Work instruction — Take every line from the listing below that includes "usually" and copy it.

Stored data —
▽

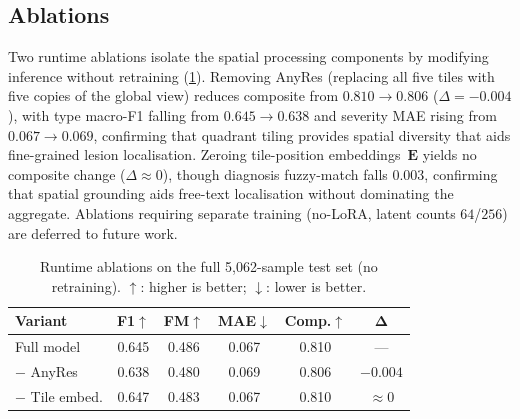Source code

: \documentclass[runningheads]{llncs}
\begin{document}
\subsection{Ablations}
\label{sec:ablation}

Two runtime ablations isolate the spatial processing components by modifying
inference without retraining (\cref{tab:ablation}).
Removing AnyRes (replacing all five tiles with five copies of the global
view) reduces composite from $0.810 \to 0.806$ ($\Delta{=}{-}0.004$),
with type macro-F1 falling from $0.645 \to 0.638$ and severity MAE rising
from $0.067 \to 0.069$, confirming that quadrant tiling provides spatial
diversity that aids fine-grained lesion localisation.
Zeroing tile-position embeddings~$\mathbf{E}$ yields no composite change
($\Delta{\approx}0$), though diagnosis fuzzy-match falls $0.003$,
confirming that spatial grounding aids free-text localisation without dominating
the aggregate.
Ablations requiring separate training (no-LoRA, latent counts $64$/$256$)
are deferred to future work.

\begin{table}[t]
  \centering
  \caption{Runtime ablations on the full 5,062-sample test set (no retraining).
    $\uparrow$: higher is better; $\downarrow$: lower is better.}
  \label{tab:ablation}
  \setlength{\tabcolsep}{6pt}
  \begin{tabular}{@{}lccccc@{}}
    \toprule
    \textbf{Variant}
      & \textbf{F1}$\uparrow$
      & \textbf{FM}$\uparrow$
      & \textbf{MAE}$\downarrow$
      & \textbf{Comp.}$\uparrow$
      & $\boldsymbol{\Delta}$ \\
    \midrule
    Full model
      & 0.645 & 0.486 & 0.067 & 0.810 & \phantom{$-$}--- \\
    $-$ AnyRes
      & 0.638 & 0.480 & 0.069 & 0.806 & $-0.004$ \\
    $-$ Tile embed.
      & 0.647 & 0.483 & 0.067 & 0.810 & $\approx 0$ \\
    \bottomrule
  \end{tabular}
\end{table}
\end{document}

△
▽

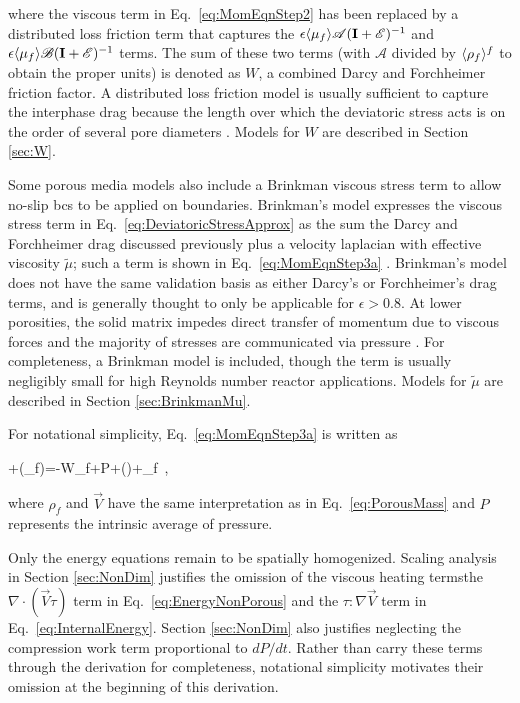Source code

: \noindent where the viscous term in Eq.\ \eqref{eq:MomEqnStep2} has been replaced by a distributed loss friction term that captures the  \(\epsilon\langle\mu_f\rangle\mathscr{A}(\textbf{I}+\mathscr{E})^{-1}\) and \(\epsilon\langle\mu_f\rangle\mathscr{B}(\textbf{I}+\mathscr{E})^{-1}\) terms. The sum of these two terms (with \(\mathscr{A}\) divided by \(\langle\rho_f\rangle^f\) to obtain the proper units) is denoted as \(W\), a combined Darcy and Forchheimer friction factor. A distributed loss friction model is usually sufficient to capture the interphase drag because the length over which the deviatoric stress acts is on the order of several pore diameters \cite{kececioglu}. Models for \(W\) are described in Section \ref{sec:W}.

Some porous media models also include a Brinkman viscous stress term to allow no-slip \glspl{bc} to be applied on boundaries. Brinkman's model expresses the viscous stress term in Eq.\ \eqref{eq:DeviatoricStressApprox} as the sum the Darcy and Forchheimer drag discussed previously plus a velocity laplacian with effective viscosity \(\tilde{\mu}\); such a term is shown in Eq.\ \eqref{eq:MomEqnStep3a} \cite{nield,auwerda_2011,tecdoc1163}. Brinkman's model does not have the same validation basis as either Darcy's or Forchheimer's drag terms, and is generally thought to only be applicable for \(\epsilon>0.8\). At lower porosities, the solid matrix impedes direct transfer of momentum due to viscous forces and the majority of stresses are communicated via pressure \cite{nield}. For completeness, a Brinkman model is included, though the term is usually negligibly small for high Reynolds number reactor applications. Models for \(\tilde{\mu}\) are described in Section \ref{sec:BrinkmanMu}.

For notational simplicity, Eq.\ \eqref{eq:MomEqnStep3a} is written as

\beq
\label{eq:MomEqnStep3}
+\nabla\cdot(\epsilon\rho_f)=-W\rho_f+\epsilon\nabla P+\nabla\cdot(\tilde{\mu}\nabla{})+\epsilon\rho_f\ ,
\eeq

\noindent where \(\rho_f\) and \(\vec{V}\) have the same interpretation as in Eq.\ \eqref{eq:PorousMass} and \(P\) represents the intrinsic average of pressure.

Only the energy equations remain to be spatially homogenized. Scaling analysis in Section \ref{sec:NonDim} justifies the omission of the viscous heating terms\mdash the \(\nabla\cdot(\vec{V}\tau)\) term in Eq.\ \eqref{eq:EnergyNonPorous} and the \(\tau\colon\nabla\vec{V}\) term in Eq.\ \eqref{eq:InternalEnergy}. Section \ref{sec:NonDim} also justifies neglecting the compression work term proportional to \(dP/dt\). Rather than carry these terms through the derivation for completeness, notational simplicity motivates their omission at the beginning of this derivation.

△

Solution to this problem —
: \noindent where the viscous term in Eq.\ \eqref{eq:MomEqnStep2} has been replaced by a distributed loss friction term that captures the  \(\epsilon\langle\mu_f\rangle\mathscr{A}(\textbf{I}+\mathscr{E})^{-1}\) and \(\epsilon\langle\mu_f\rangle\mathscr{B}(\textbf{I}+\mathscr{E})^{-1}\) terms. The sum of these two terms (with \(\mathscr{A}\) divided by \(\langle\rho_f\rangle^f\) to obtain the proper units) is denoted as \(W\), a combined Darcy and Forchheimer friction factor. A distributed loss friction model is usually sufficient to capture the interphase drag because the length over which the deviatoric stress acts is on the order of several pore diameters \cite{kececioglu}. Models for \(W\) are described in Section \ref{sec:W}.
Some porous media models also include a Brinkman viscous stress term to allow no-slip \glspl{bc} to be applied on boundaries. Brinkman's model expresses the viscous stress term in Eq.\ \eqref{eq:DeviatoricStressApprox} as the sum the Darcy and Forchheimer drag discussed previously plus a velocity laplacian with effective viscosity \(\tilde{\mu}\); such a term is shown in Eq.\ \eqref{eq:MomEqnStep3a} \cite{nield,auwerda_2011,tecdoc1163}. Brinkman's model does not have the same validation basis as either Darcy's or Forchheimer's drag terms, and is generally thought to only be applicable for \(\epsilon>0.8\). At lower porosities, the solid matrix impedes direct transfer of momentum due to viscous forces and the majority of stresses are communicated via pressure \cite{nield}. For completeness, a Brinkman model is included, though the term is usually negligibly small for high Reynolds number reactor applications. Models for \(\tilde{\mu}\) are described in Section \ref{sec:BrinkmanMu}.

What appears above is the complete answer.